Des expo de mode pas parisiennes (partie 1) : Balenciaga magicien de la dentelle

Posté le 23 juin 2015 dans 23 juin 2015 dans Billets

Pas de revue d’expo cette fois-ci, parce que je n’ai pas encore eu l’occasion de la voir. Cependant le sujet et le lieu sont attrayants. La cité de la dentelle à Calais est ouverte depuis 5 ans dans une ancienne usine et se fait force de présenter à la fois le savoir-faire intrinsèque de la région et les innovations actuelles. Loin d’être anecdotique ce thème transversal permet de comprendre que Balenciaga a utilisé cette technique sous toutes ses formes tout au long de ses années de création

Catherine Join-Diéterle, commissaire de l’exposition est intervenue lors d’une session du séminaire de l’histoire de la mode pour expliquer les dessous de l’exposition ainsi que ses choix thématiques et scénographiques. Elle a travaillé en collaboration avec Hubert de Givenchy pour la cohésion de l’ensemble. L’écouter est un pur régal, car loin de sacraliser le rôle du conservateur, elle permet de comprendre par quelles étapes, quelles interrogations elle est passée pour construire son propos. Trouver les bonnes pièces, croiser les prêteurs pour avoir un propos cohérent qui rende le vrai travail du couturier…

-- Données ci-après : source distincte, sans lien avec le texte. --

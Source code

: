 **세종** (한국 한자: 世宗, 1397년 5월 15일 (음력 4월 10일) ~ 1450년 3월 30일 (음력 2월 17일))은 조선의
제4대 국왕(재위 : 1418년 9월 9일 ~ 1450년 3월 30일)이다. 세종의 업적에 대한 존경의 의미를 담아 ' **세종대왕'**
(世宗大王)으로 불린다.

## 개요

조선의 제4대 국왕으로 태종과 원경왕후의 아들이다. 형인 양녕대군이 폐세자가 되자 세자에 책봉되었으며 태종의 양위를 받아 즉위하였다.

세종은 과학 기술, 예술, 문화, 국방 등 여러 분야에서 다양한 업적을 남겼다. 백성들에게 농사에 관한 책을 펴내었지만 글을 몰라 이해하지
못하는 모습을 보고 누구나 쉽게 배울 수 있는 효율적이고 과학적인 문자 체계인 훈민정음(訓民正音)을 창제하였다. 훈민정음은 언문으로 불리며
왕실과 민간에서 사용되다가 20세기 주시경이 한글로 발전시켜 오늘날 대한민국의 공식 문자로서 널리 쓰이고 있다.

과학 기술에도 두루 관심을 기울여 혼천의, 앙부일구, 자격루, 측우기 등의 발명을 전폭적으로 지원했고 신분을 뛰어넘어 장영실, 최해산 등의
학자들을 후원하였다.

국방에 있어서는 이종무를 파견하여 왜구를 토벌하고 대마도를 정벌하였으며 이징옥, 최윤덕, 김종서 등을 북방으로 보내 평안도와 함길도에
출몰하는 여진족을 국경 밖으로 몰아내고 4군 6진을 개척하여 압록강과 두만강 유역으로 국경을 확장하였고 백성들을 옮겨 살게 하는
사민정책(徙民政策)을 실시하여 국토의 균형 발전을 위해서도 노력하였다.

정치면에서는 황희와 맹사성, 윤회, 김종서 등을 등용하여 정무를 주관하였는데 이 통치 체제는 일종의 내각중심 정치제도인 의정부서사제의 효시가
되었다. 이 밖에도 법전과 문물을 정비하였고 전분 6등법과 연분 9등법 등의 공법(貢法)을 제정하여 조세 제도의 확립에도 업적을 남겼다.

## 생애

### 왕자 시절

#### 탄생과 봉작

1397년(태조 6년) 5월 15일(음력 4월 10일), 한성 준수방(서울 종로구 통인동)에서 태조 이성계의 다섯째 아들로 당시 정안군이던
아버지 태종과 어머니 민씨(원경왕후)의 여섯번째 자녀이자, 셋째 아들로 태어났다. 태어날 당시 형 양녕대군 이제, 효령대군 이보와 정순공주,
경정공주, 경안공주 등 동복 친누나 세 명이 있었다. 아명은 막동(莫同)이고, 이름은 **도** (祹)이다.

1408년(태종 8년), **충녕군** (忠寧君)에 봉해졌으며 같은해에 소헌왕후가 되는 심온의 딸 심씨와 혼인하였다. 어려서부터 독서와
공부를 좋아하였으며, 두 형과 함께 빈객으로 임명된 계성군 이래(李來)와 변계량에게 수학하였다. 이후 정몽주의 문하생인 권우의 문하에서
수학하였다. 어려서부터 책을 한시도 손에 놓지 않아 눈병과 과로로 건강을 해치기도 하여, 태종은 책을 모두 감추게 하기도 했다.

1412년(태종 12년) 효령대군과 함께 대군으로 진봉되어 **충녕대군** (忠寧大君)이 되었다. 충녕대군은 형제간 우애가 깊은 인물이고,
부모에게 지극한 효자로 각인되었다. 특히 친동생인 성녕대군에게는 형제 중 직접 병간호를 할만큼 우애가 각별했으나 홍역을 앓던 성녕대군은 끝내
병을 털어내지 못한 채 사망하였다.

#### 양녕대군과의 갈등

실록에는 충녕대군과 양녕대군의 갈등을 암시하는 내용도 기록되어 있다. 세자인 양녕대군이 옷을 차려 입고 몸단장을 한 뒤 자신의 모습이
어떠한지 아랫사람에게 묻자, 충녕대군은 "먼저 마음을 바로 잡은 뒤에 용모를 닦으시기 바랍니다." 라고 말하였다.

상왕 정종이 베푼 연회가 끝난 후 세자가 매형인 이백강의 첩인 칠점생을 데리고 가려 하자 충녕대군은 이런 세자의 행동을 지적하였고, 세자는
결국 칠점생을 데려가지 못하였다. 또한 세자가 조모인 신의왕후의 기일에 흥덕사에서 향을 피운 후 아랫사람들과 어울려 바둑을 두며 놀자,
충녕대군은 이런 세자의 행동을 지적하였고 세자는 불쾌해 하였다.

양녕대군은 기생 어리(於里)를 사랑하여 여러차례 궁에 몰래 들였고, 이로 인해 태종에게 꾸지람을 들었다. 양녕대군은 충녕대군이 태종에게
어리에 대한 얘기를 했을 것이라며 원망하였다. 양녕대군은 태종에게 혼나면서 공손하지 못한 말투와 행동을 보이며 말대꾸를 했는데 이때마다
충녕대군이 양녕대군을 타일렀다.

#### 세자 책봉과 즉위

Faire aussi parfois avec ce qui existe encore ou ce qu’il faut recréer sans trahir l’esprit de la maison. L’équilibre est subtil, mais son enthousiasme est tel qu’il donne vraiment envie de se précipiter à Calais.

Catherine Join-Diéterle au séminaire de l’histoire de la mode  © De fil en archive

Catherine Join-Diéterle au séminaire de l’histoire de la mode © De fil en archive

Pour introduire le goût de Balenciaga pour la dentelle, les premières pièces proposées datent de sa période espagnole : robe en tulle avec un plissé en diagonales inversées par exemple. On retrouve à la fois l’influence de Jeanne Lanvin et de Madeleine Vionnet. Il assimile rapidement ce qui se fait à Paris.

Cristóbal Balenciaga, détail de robe du soir courte en taffetas et tulle, vers 1927 © Manuel Outumuro / Modèle conservé à la Fundación Cristóbal Balenciaga Fundazioa, Getaria, Espagne

Cristóbal Balenciaga, détail de robe du soir courte en taffetas et tulle, vers 1927
© Manuel Outumuro / Modèle conservé à la Fundación Cristóbal Balenciaga Fundazioa, Getaria, Espagne

Dans cette période précise, on retrouve bon nombre de détails liés à sa culture hispanique, une manche historicisante avec de petites pinces, une robe gitane griffée EISA (du nom de famille de sa mère).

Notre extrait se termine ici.